Three years later in 1997, Child, Youth and Family, now Oranga Tamariki, dealt with more than 5000 children suffering from serious abuse or neglect.

Then-Children’s Commissioner Roger McClay said at the time that “the level of proven serious physical, sexual and emotional abuse and neglect of New Zealand children reveals a sorry, shameful situation”.

One of the big differences, between then and now was the effect of methamphetamine or “P” on families, Parentline’s chief executive officer Sue Hardley said.

“For many kids this means that they are officially or unofficially being brought up by extended family, including grandparents,” she said.

“This impacts hugely on children which then affects their behaviours, their schooling … children are often traumatised from very young which has ongoing repercussions.”

Another difference is that in 1994, mothers were listed as the main perpetrator of violence against children, however, in 2019 that switched to men known to the abused child – often their father or father figure, Hardley said.

The ethnicity of children coming into contact with the service has also changed to more than 50 per cent Māori, 37 per cent NZ European and around 1.3 per cent Pasifika or Asian.

Hardley said data was collected and reported more accurately now and attributed developments such as the 0800 FOR OUR KIDS phoneline with an increase in reported incidents of family violence.

Figures released to Stuff under the Official Information Act showed that from April 2017 and March 2018, Oranga Tamariki recorded 13,966 findings of abuse, against 11,519 children.

While the numbers remain high, they were down from the 14,802 findings of abuse recorded at the end of the 2016 financial year.
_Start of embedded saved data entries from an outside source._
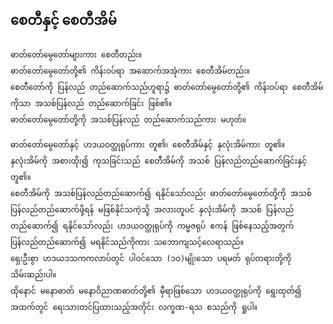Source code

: ## စေတီနှင့် စေတီအိမ်

    ဓာတ်တော်မွေတော်များကား စေတီတည်း။ 
    ဓာတ်တော်မွေတော်တို့၏ ကိန်းဝပ်ရာ အဆောက်အအုံကား စေတီအိမ်တည်း။ 
    စေတီတော်ကို ပြန်လည် တည်ဆောက်သည်ဟူရာ၌ ဓာတ်တော်မွေတော်တို့၏ ကိန်းဝပ်ရာ စေတီအိမ်ကိုသာ အသစ်ပြန်လည် တည်ဆောက်ခြင်း ဖြစ်၏။ 
    ဓာတ်တော်မွေတော်တို့ကို အသစ်ပြန်လည် တည်ဆောက်သည်ကား မဟုတ်။

    ဓာတ်တော်မွေတော်နှင့် ဟဒယဝတ္ထုရုပ်ကား တူ၏၊ စေတီအိမ်နှင့် နှလုံးအိမ်ကား တူ၏။ 
    နှလုံးအိမ်ကို အစားထိုး၍ ကုသခြင်းသည် စေတီအိမ်ကို အသစ် ပြန်လည်တည်ဆောက်ခြင်းနှင့် တူ၏။ 
    စေတီအိမ်ကို အသစ်ပြန်လည်တည်ဆောက်၍ ရနိုင်သော်လည်း ဓာတ်တော်မွေတော်တို့ကို အသစ် ပြန်လည်တည်ဆောက်ဖို့ရန် မဖြစ်နိုင်သကဲ့သို့ အလားတူပင် နှလုံးအိမ်ကို အသစ် ပြန်လည်တည်ဆောက်၍ ရနိုင်သော်လည်း ဟဒယဝတ္ထုရုပ်ကို ကမ္မဇရုပ် ဧကန် ဖြစ်နေသည့်အတွက် ပြန်လည်တည်ဆောက်၍ မရနိုင်သည်ကိုကား သဘောကျသင့်လေရာသည်။ 
    ရှေးဦးစွာ ဟဒယဒသကကလာပ်တွင် ပါဝင်သော (၁၀)မျိုးသော ပရမတ် ရုပ်တရားတို့ကို သိမ်းဆည်းပါ။ 
    ထိုနောင် မနောဓာတ် မနောဝိညာဏဓာတ်တို့၏ မှီရာဖြစ်သော ဟဒယဝတ္ထုရုပ်ကို ရွေးထုတ်၍ အထက်တွင် ရေးသားတင်ပြထားသည့်အတိုင်း လက္ခဏ-ရသ စသည်ကို ရှုပါ။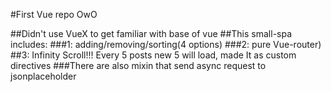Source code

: #First Vue repo OwO

##Didn't use VueX to get familiar with base of vue
##This small-spa includes:
###1: adding/removing/sorting(4 options)
###2: pure Vue-router)
##3: Infinity Scroll!!! Every 5 posts new 5 will load, made It as custom directives
###There are also mixin that send async request to jsonplaceholder
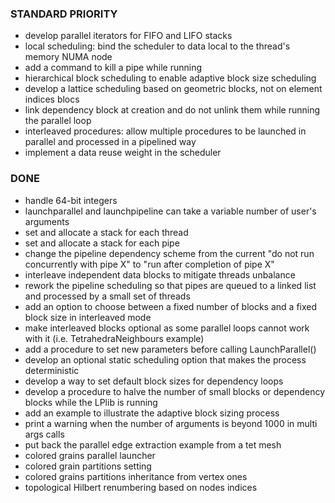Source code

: ### STANDARD PRIORITY
- develop parallel iterators for FIFO and LIFO stacks
- local scheduling: bind the scheduler to data local to the thread's memory NUMA node
- add a command to kill a pipe while running
- hierarchical block scheduling to enable adaptive block size scheduling
- develop a lattice scheduling based on geometric blocks, not on element indices blocs
- link dependency block at creation and do not unlink them while running the parallel loop
- interleaved procedures: allow multiple procedures to be launched in parallel and processed in a pipelined way
- implement a data reuse weight in the scheduler

### DONE
- handle 64-bit integers
- launchparallel and launchpipeline can take a variable number of user's arguments
- set and allocate a stack for each thread
- set and allocate a stack for each pipe
- change the pipeline dependency scheme from the current "do not run concurrently with pipe X" to "run after completion of pipe X"
- interleave independent data blocks to mitigate threads unbalance
- rework the pipeline scheduling so that pipes are queued to a linked list and processed by a small set of threads
- add an option to choose between a fixed number of blocks and a fixed block size in interleaved mode
- make interleaved blocks optional as some parallel loops cannot work with it (i.e. TetrahedraNeighbours example)
- add a procedure to set new parameters before calling LaunchParallel()
- develop an optional static scheduling option that makes the process deterministic
- develop a way to set default block sizes for dependency loops
- develop a procedure to halve the number of small blocks or dependency blocks while the LPlib is running
- add an example to illustrate the adaptive block sizing process
- print a warning when the number of arguments is beyond 1000 in multi args calls
- put back the parallel edge extraction example from a tet mesh
- colored grains parallel launcher
- colored grain partitions setting
- colored grains partitions inheritance from vertex ones
- topological Hilbert renumbering based on nodes indices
In the same period, more than 7000 children were recorded as being emotionally abused, 1000 as being sexually abused and more than 3000 as being neglected.

Presented with the figures, Children’s Commissioner Judge Andrew Becroft called the numbers a sad insight.

“It presents a national and enduring shame that we should never accept in New Zealand, we are better than that. It is profoundly unacceptable.”


Author Alan Duff has said he wouldn’t write the book againbecause Māoridom has progressed beyond Jake “the Muss”. But has New Zealand?

The experts and the statistics paint a muddy picture; thousands of children are in state care, rates of domestic abuse are among the worst in the world and New Zealanders are still very good at abusing alcohol and drugs. One thing that remains the same is that poverty is still a major factor behind these wider problems.

So after 25 years, it appears New Zealand’s problems are the same, but just slightly different.